◆ Task statement ◆
Keep every line of the data below that has the string "terraformAttribute" and present those lines.

====

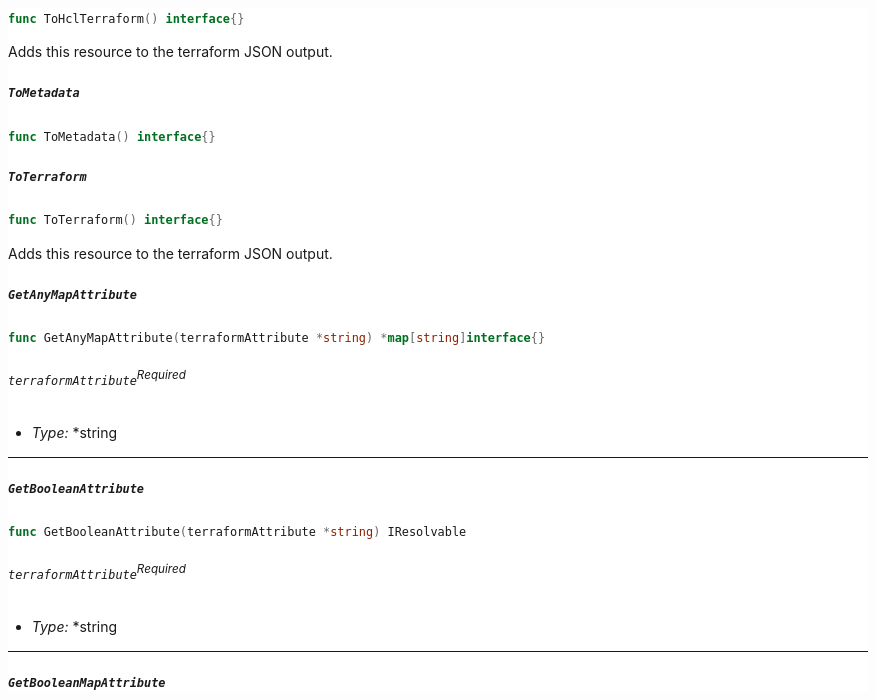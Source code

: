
 ```go
func ToHclTerraform() interface{}
```

Adds this resource to the terraform JSON output.

##### `ToMetadata` <a name="ToMetadata" id="@cdktf/provider-cloudflare.dataCloudflareEmailRoutingDns.DataCloudflareEmailRoutingDns.toMetadata"></a>

```go
func ToMetadata() interface{}
```

##### `ToTerraform` <a name="ToTerraform" id="@cdktf/provider-cloudflare.dataCloudflareEmailRoutingDns.DataCloudflareEmailRoutingDns.toTerraform"></a>

```go
func ToTerraform() interface{}
```

Adds this resource to the terraform JSON output.

##### `GetAnyMapAttribute` <a name="GetAnyMapAttribute" id="@cdktf/provider-cloudflare.dataCloudflareEmailRoutingDns.DataCloudflareEmailRoutingDns.getAnyMapAttribute"></a>

```go
func GetAnyMapAttribute(terraformAttribute *string) *map[string]interface{}
```

###### `terraformAttribute`<sup>Required</sup> <a name="terraformAttribute" id="@cdktf/provider-cloudflare.dataCloudflareEmailRoutingDns.DataCloudflareEmailRoutingDns.getAnyMapAttribute.parameter.terraformAttribute"></a>

- *Type:* *string

---

##### `GetBooleanAttribute` <a name="GetBooleanAttribute" id="@cdktf/provider-cloudflare.dataCloudflareEmailRoutingDns.DataCloudflareEmailRoutingDns.getBooleanAttribute"></a>

```go
func GetBooleanAttribute(terraformAttribute *string) IResolvable
```

###### `terraformAttribute`<sup>Required</sup> <a name="terraformAttribute" id="@cdktf/provider-cloudflare.dataCloudflareEmailRoutingDns.DataCloudflareEmailRoutingDns.getBooleanAttribute.parameter.terraformAttribute"></a>

- *Type:* *string

---

##### `GetBooleanMapAttribute` <a name="GetBooleanMapAttribute" id="@cdktf/provider-cloudflare.dataCloudflareEmailRoutingDns.DataCloudflareEmailRoutingDns.getBooleanMapAttribute"></a>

====

◆ Answer to the problem ◆
func GetAnyMapAttribute(terraformAttribute *string) *map[string]interface{}
###### `terraformAttribute`<sup>Required</sup> <a name="terraformAttribute" id="@cdktf/provider-cloudflare.dataCloudflareEmailRoutingDns.DataCloudflareEmailRoutingDns.getAnyMapAttribute.parameter.terraformAttribute"></a>
func GetBooleanAttribute(terraformAttribute *string) IResolvable
###### `terraformAttribute`<sup>Required</sup> <a name="terraformAttribute" id="@cdktf/provider-cloudflare.dataCloudflareEmailRoutingDns.DataCloudflareEmailRoutingDns.getBooleanAttribute.parameter.terraformAttribute"></a>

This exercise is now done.